L'applicazione è articolata in tre ambienti immersivi. Il primo è la ricostruzione dello studio di casa Leopardi a Recanati, che funge da hub e tutorial interattivo, strutturato secondo i principi dello scaffolding vygotskiano e del progressive disclosure, con l'obiettivo di accompagnare gradualmente l'utente verso l'esperienza letteraria attraverso oggetti dotati di precise affordance fisiche e diegetiche. Il secondo ambiente, denominato "Studia", implementa un Information Landscape in cui le strofe della poesia sono distribuite nello spazio tridimensionale e rese interagibili, con accesso alla recitazione originale ,nella voce di Arnoldo Foà, e alla parafrasi, secondo i principi della situated presentation e della multisensory presentation. Il terzo, "Gioca", costituisce il contributo metodologicamente più originale: ispirato alla letteratura combinatoria e al concetto di ergodic textuality di Aarseth, esso consente all'utente di esplorare quattro percorsi narrativi distinti, corrispondenti agli ordinamenti delle strofe attestati dall'analisi filologica dell'autografo leopardiano secondo le ipotesi di Moroncini, Monteverdi e Savoca. Sebbene in una fase esplorativa preliminare si sia fatto ricorso a tecniche di intelligenza artificiale generativa per la segmentazione semantica del testo, i percorsi narrativi adottati nel prototipo finale sono stati determinati esclusivamente sulla base delle evidenze filologiche fornite dalla critica letteraria, garantendo così la piena aderenza alla volontà compositiva dell'autore.

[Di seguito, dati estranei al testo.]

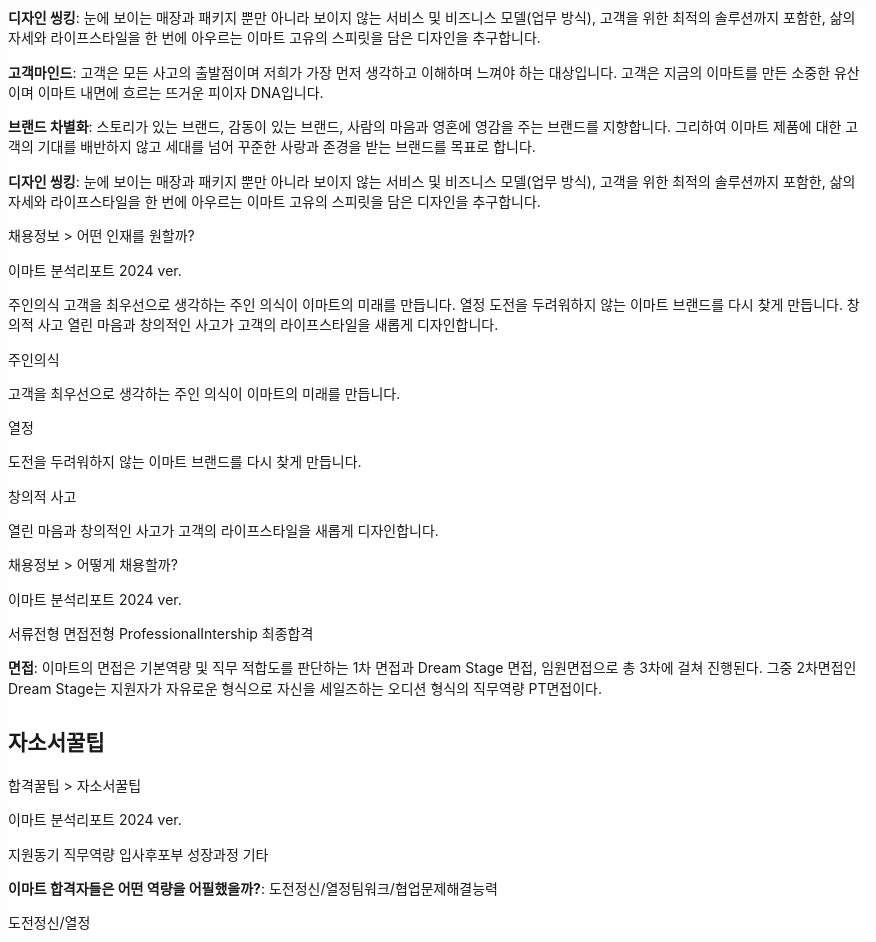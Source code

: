 **디자인 씽킹**: 눈에 보이는 매장과 패키지 뿐만 아니라 보이지 않는 서비스 및 비즈니스 모델(업무 방식), 고객을 위한 최적의 솔루션까지 포함한, 삶의 자세와 라이프스타일을 한 번에 아우르는 이마트 고유의 스피릿을 담은 디자인을 추구합니다.

**고객마인드**: 고객은 모든 사고의 출발점이며 저희가 가장 먼저 생각하고 이해하며 느껴야 하는 대상입니다. 고객은 지금의 이마트를 만든 소중한 유산이며 이마트 내면에 흐르는 뜨거운 피이자 DNA입니다.

**브랜드 차별화**: 스토리가 있는 브랜드, 감동이 있는 브랜드, 사람의 마음과 영혼에 영감을 주는 브랜드를 지향합니다. 그리하여 이마트 제품에 대한 고객의 기대를 배반하지 않고 세대를 넘어 꾸준한 사랑과 존경을 받는 브랜드를 목표로 합니다.

**디자인 씽킹**: 눈에 보이는 매장과 패키지 뿐만 아니라 보이지 않는 서비스 및 비즈니스 모델(업무 방식), 고객을 위한 최적의 솔루션까지 포함한, 삶의 자세와 라이프스타일을 한 번에 아우르는 이마트 고유의 스피릿을 담은 디자인을 추구합니다.

채용정보 > 어떤 인재를 원할까?

이마트 분석리포트 2024 ver.

주인의식 고객을 최우선으로 생각하는 주인 의식이 이마트의 미래를 만듭니다.
열정 도전을 두려워하지 않는 이마트 브랜드를 다시 찾게 만듭니다.
창의적 사고 열린 마음과 창의적인 사고가 고객의 라이프스타일을 새롭게 디자인합니다.

주인의식

고객을 최우선으로 생각하는 주인 의식이 이마트의 미래를 만듭니다.

열정

도전을 두려워하지 않는 이마트 브랜드를 다시 찾게 만듭니다.

창의적 사고

열린 마음과 창의적인 사고가 고객의 라이프스타일을 새롭게 디자인합니다.

채용정보 > 어떻게 채용할까?

이마트 분석리포트 2024 ver.

서류전형
면접전형
ProfessionalIntership
최종합격

**면접**: 이마트의 면접은 기본역량 및 직무 적합도를 판단하는 1차 면접과 Dream Stage 면접, 임원면접으로 총 3차에 걸쳐 진행된다. 그중 2차면접인 Dream Stage는 지원자가 자유로운 형식으로 자신을 세일즈하는 오디션 형식의 직무역량 PT면접이다.

## 자소서꿀팁

합격꿀팁 > 자소서꿀팁

이마트 분석리포트 2024 ver.

지원동기
직무역량
입사후포부
성장과정
기타

**이마트 합격자들은 어떤 역량을 어필했을까?**: 도전정신/열정팀워크/협업문제해결능력

도전정신/열정
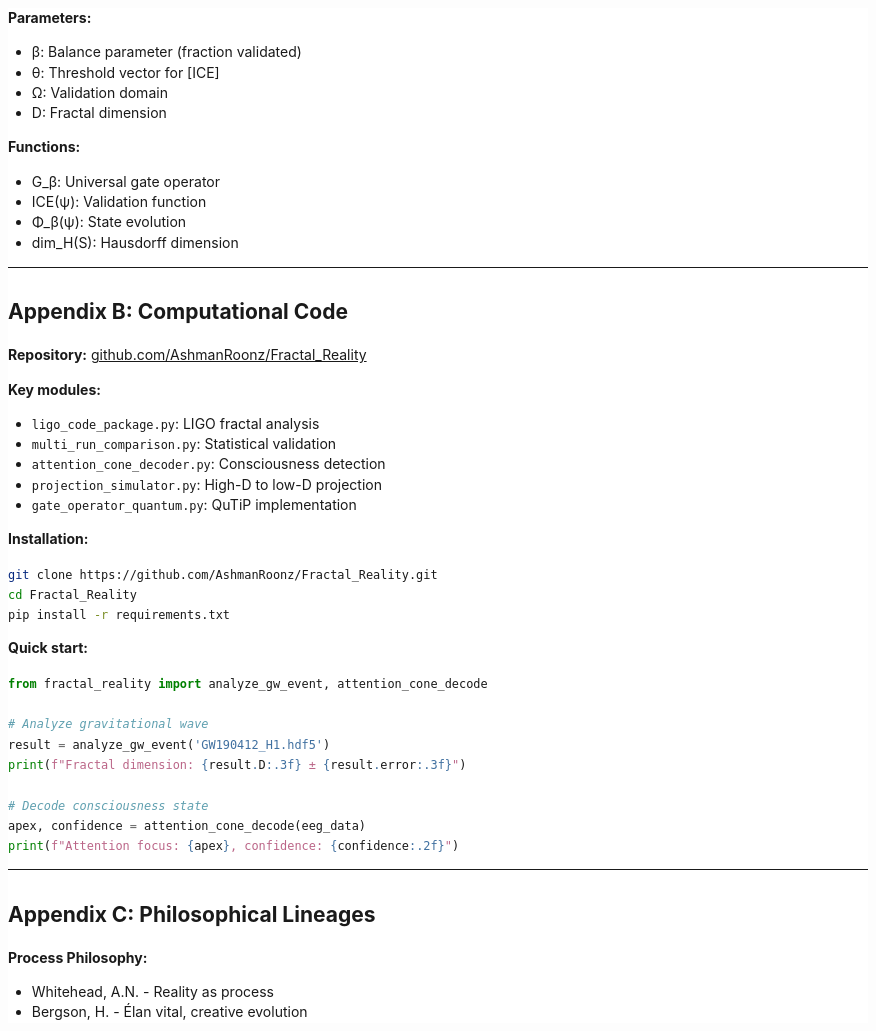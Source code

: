 **Parameters:**
- β: Balance parameter (fraction validated)
- θ: Threshold vector for [ICE]
- Ω: Validation domain
- D: Fractal dimension

**Functions:**
- G_β: Universal gate operator
- ICE(ψ): Validation function
- Φ_β(ψ): State evolution
- dim_H(S): Hausdorff dimension

---

## Appendix B: Computational Code

**Repository:** [github.com/AshmanRoonz/Fractal_Reality](https://github.com/AshmanRoonz/Fractal_Reality)

**Key modules:**
- `ligo_code_package.py`: LIGO fractal analysis
- `multi_run_comparison.py`: Statistical validation
- `attention_cone_decoder.py`: Consciousness detection
- `projection_simulator.py`: High-D to low-D projection
- `gate_operator_quantum.py`: QuTiP implementation

**Installation:**
```bash
git clone https://github.com/AshmanRoonz/Fractal_Reality.git
cd Fractal_Reality
pip install -r requirements.txt
```

**Quick start:**
```python
from fractal_reality import analyze_gw_event, attention_cone_decode

# Analyze gravitational wave
result = analyze_gw_event('GW190412_H1.hdf5')
print(f"Fractal dimension: {result.D:.3f} ± {result.error:.3f}")

# Decode consciousness state
apex, confidence = attention_cone_decode(eeg_data)
print(f"Attention focus: {apex}, confidence: {confidence:.2f}")
```

---

## Appendix C: Philosophical Lineages

**Process Philosophy:**
- Whitehead, A.N. - Reality as process
- Bergson, H. - Élan vital, creative evolution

Sul piano tecnico, l'applicazione è stata sviluppata in Unity 6 con XR Interaction Toolkit e integra soluzioni originali per la sincronizzazione del testo con l'audio, la gestione dei personaggi, NPC, e la persistenza dello stato di gioco, garantendo una fruizione fluida e coerente all'interno del visore.

La validazione del prototipo è avvenuta mediante user testing su un campione di 40 partecipanti, ai quali è stato somministrato un questionario strutturato su scala Likert integrato da domande a risposta aperta. I risultati mostrano un apprezzamento elevato e statisticamente coerente sia per quanto riguarda l'immersività e la presenza sia per l'usabilità dell'interfaccia. Entrambi gli ambienti letterari si sono rivelati efficaci, con profili complementari: l'uno più orientato alla comprensione analitica del testo, l'altro alla memorizzazione e all'immedesimazione. Il dato più significativo riguarda il sottogruppo dei non-lettori, che ha espresso il coinvolgimento più elevato dell'intero campione, suggerendo un potenziale specifico del medium nell'abbattere le barriere di accesso alla fruizione poetica.

I risultati indicano che un approccio filologicamente rigoroso alla trasposizione di testi lirici in ambienti virtuali interattivi è metodologicamente praticabile e didatticamente efficace, aprendo prospettive di ricerca per l'uso della realtà virtuale nell'educazione letteraria e nella valorizzazione del patrimonio culturale digitale.